What the task asks:
From the entries below, transcribe exactly the lines between the line holding "modeling of DCE-MRI" and the line holding "The extended Tofts", inclusive; skip all other lines.

Stored data entries:
########################################

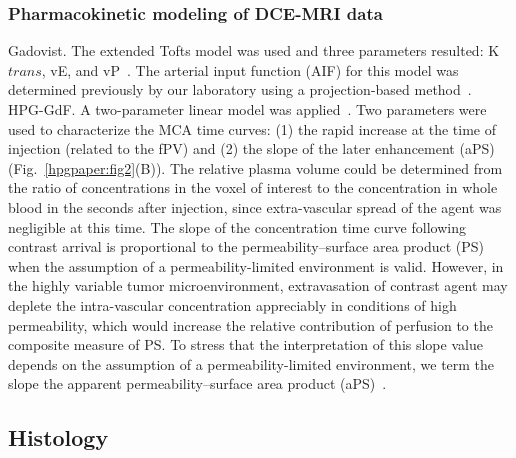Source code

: \subsubsection{Pharmacokinetic modeling of DCE-MRI data}

Gadovist.
The extended Tofts model was used and three parameters resulted: K${trans}$, vE, and vP~\cite{Sourbron:2011ce}.
The arterial input function (AIF) for this model was determined previously by our laboratory using a projection-based method~\cite{Moroz:2013ee}.
HPG-GdF.
A two-parameter linear model was applied~\cite{Pathak:2005gu}.
Two parameters were used to characterize the MCA time curves: (1) the rapid increase at the time of injection (related to the fPV) and (2) the slope of the later enhancement (aPS) (Fig.~\ref{hpgpaper:fig2}(B)).
The relative plasma volume could be determined from the ratio of concentrations in the voxel of interest to the concentration in whole blood in the seconds after injection, since extra-vascular spread of the agent was negligible at this time.
The slope of the concentration time curve following contrast arrival is proportional to the permeability–surface area product (PS) when the assumption of a permeability-limited environment is valid.
However, in the highly variable tumor microenvironment, extravasation of contrast agent may deplete the intra-vascular concentration appreciably in conditions of high permeability, which would increase the relative contribution of perfusion to the composite measure of PS.
To stress that the interpretation of this slope value depends on the assumption of a permeability-limited environment, we term the slope the apparent permeability–surface area product (aPS)~\cite{DaldrupLink:2004gy,Dafni:2002kb}.

\subsection{Histology}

########################################

Solution to this exercise:
: \subsubsection{Pharmacokinetic modeling of DCE-MRI data}

Gadovist.
The extended Tofts model was used and three parameters resulted: K${trans}$, vE, and vP~\cite{Sourbron:2011ce}.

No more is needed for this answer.